Thursday, 26 May 2022

87: I am not worthy

‘Be so good as to bring the car around Sparkwell, I’ve been invited to lunch at the club.’ There was no response, her head remained in a letter she’d been studying for sometime; ‘Not bad news I hope?’

‘Er, no. I don’t think so, here, you check it out.’

After a moment of contemplation, I said; ‘Well, may I be the first to offer my congratulations. You have ascended to the first rung of the ladder of respectability.’

‘But how has it happened?’

‘Well, as it explains, you were nominated by someone in your local community who feels your contribution should be recognised.’

‘Not you, then?!’

‘No, and they will want to remain anonymous, so you don’t make enquiries. Anyway, the details they provide get checked out by others.’

‘And this medal, isn’t it the lowest of the low?’

‘Yes, but that is the way it is meant to be. You are relatively young, the Crown hopes you will be encouraged to continue your good works, and in time, higher honours will come your way. As with all honours however, the system doesn’t always work, and some people’s contribution isn’t obvious at the time, so they suddenly get a high honour late in life. And of course, there are ways of bestowing honour posthumously.’

‘This wasn’t the Chief Constable then?’

‘I very much doubt it, at least in her official capacity, it was the fact that last time the idea came from above, that got her back up! And the more she is forced to fall-in with us, the more her seething resentment will grow, I should imagine. Although it must be said, her antipathy towards you is a lot less than it is towards me.’

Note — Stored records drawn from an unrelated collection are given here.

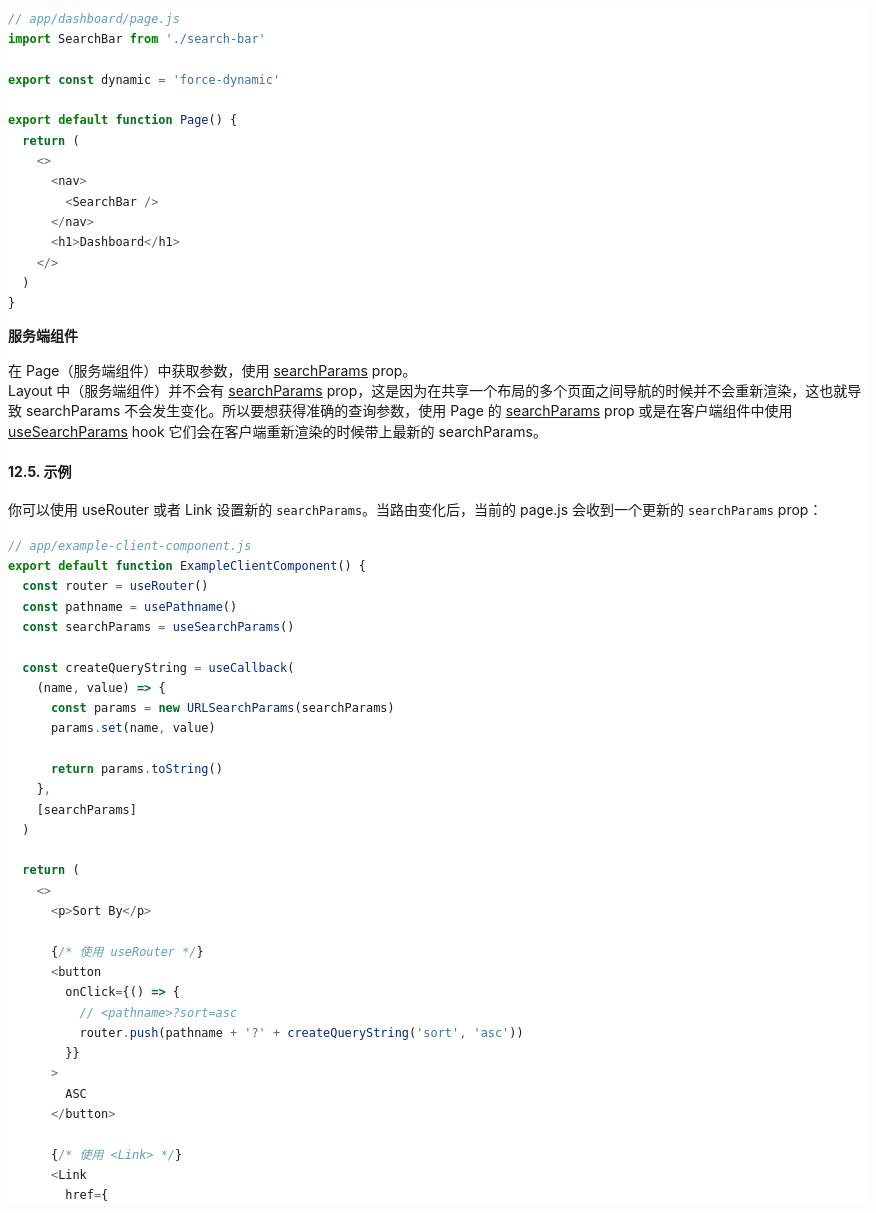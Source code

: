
 ```javascript
// app/dashboard/page.js
import SearchBar from './search-bar'
 
export const dynamic = 'force-dynamic'
 
export default function Page() {
  return (
    <>
      <nav>
        <SearchBar />
      </nav>
      <h1>Dashboard</h1>
    </>
  )
}
```

**服务端组件**

在 Page（服务端组件）中获取参数，使用 [searchParams](https://nextjs.org/docs/app/api-reference/file-conventions/page#searchparams-optional) prop。\
Layout 中（服务端组件）并不会有 [searchParams](https://nextjs.org/docs/app/api-reference/file-conventions/page#searchparams-optional) prop，这是因为在共享一个布局的多个页面之间导航的时候并不会重新渲染，这也就导致 searchParams 不会发生变化。所以要想获得准确的查询参数，使用 Page 的 [searchParams](https://nextjs.org/docs/app/api-reference/file-conventions/page#searchparams-optional) prop 或是在客户端组件中使用 [useSearchParams](https://nextjs.org/docs/app/api-reference/functions/use-search-params) hook 它们会在客户端重新渲染的时候带上最新的 searchParams。

#### 12.5. 示例

你可以使用 useRouter 或者 Link 设置新的 `searchParams`。当路由变化后，当前的 page.js 会收到一个更新的 `searchParams` prop：

```javascript
// app/example-client-component.js
export default function ExampleClientComponent() {
  const router = useRouter()
  const pathname = usePathname()
  const searchParams = useSearchParams()
 
  const createQueryString = useCallback(
    (name, value) => {
      const params = new URLSearchParams(searchParams)
      params.set(name, value)
 
      return params.toString()
    },
    [searchParams]
  )
 
  return (
    <>
      <p>Sort By</p>
 
      {/* 使用 useRouter */}
      <button
        onClick={() => {
          // <pathname>?sort=asc
          router.push(pathname + '?' + createQueryString('sort', 'asc'))
        }}
      >
        ASC
      </button>
 
      {/* 使用 <Link> */}
      <Link
        href={
```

‘You haven’t got a letter, why not?’

‘I don’t expect one. Most people believe I was born with a silver spoon in my mouth, giving back is rather expected, and accepted as their due. “It is easier for a camel to pass through the eye of a needle than...” Besides, you have the advantage; “joy shall be in heaven over one sinner who repents...”

‘I’ll bring the car around.’


‘Anyway, I shall stand ready to be your consort as required.’ I continued thinking aloud as we motored into the countryside. ‘You’ll probably get your award from the Lord Lieutenant of the county, and your name will go on the Palace Garden Party list, there to mingle with whichever royal has drawn the short straw.’

‘Not Her Majesty then?’

‘No, not with her limited mobility these days. Unless of course she chooses to use her new buggy, she’s never been the sort of monarch that likes her public to parade before her.’

‘Whose giving you lunch?’

‘Frimley Coates.’

‘What does he want?’

‘I have absolutely no idea.’


‘Order what you will, my dear fellow.’

‘Well, thank you Frimley.’

‘I’ll come straight to business, then we can enjoy our food.’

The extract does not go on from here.